(Data items)
::::::::
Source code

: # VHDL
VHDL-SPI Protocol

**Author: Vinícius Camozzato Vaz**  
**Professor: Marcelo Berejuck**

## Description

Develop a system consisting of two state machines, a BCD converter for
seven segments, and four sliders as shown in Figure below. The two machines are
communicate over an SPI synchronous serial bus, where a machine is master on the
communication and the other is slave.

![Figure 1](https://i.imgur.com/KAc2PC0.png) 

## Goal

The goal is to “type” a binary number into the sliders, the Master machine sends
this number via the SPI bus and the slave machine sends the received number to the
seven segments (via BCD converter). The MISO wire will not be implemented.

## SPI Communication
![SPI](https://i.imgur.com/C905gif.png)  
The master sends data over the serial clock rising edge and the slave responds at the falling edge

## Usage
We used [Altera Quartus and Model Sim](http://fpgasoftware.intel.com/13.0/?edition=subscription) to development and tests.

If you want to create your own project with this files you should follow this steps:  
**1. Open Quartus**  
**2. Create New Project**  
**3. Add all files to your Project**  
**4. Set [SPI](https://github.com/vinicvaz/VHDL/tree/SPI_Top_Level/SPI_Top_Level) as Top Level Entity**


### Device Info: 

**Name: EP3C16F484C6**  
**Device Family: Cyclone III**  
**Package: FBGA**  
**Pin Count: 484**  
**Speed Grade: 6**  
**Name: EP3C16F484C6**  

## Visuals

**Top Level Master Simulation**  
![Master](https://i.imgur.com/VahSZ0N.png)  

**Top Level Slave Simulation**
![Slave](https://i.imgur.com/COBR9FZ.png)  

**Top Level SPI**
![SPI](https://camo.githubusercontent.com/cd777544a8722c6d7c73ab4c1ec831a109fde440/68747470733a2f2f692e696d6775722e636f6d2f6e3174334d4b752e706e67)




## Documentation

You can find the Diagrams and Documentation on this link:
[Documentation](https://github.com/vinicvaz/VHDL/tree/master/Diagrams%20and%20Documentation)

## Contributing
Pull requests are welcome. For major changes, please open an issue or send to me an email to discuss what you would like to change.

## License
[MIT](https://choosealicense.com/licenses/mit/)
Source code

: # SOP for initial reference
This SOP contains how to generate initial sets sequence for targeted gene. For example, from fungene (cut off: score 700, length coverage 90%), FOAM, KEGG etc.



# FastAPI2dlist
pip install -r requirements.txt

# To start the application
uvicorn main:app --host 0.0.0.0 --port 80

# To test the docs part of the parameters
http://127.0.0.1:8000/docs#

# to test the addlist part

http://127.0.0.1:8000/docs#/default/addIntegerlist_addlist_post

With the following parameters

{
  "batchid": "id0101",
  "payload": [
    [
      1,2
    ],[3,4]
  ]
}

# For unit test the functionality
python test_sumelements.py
::::::::
# [AIM OF THE EXERCISE]
Reproduce all the data precisely, word for word.

# [ANSWER SPACE]
Source code

: # VHDL
VHDL-SPI Protocol

**Author: Vinícius Camozzato Vaz**  
**Professor: Marcelo Berejuck**

## Description

Develop a system consisting of two state machines, a BCD converter for
seven segments, and four sliders as shown in Figure below. The two machines are
communicate over an SPI synchronous serial bus, where a machine is master on the
communication and the other is slave.

![Figure 1](https://i.imgur.com/KAc2PC0.png) 

## Goal

The goal is to “type” a binary number into the sliders, the Master machine sends
this number via the SPI bus and the slave machine sends the received number to the
seven segments (via BCD converter). The MISO wire will not be implemented.

## SPI Communication
![SPI](https://i.imgur.com/C905gif.png)  
The master sends data over the serial clock rising edge and the slave responds at the falling edge

## Usage
We used [Altera Quartus and Model Sim](http://fpgasoftware.intel.com/13.0/?edition=subscription) to development and tests.

If you want to create your own project with this files you should follow this steps:  
**1. Open Quartus**  
**2. Create New Project**  
**3. Add all files to your Project**  
**4. Set [SPI](https://github.com/vinicvaz/VHDL/tree/SPI_Top_Level/SPI_Top_Level) as Top Level Entity**


### Device Info: 

**Name: EP3C16F484C6**  
**Device Family: Cyclone III**  
**Package: FBGA**  
**Pin Count: 484**  
**Speed Grade: 6**  
**Name: EP3C16F484C6**  

## Visuals

**Top Level Master Simulation**  
![Master](https://i.imgur.com/VahSZ0N.png)  

**Top Level Slave Simulation**
![Slave](https://i.imgur.com/COBR9FZ.png)  

**Top Level SPI**
![SPI](https://camo.githubusercontent.com/cd777544a8722c6d7c73ab4c1ec831a109fde440/68747470733a2f2f692e696d6775722e636f6d2f6e3174334d4b752e706e67)




## Documentation

You can find the Diagrams and Documentation on this link:
[Documentation](https://github.com/vinicvaz/VHDL/tree/master/Diagrams%20and%20Documentation)

## Contributing
Pull requests are welcome. For major changes, please open an issue or send to me an email to discuss what you would like to change.

## License
[MIT](https://choosealicense.com/licenses/mit/)
Source code

: # SOP for initial reference
This SOP contains how to generate initial sets sequence for targeted gene. For example, from fungene (cut off: score 700, length coverage 90%), FOAM, KEGG etc.



# FastAPI2dlist
pip install -r requirements.txt

# To start the application
uvicorn main:app --host 0.0.0.0 --port 80

# To test the docs part of the parameters
http://127.0.0.1:8000/docs#

# to test the addlist part

http://127.0.0.1:8000/docs#/default/addIntegerlist_addlist_post

With the following parameters

{
  "batchid": "id0101",
  "payload": [
    [
      1,2
    ],[3,4]
  ]
}

# For unit test the functionality
python test_sumelements.py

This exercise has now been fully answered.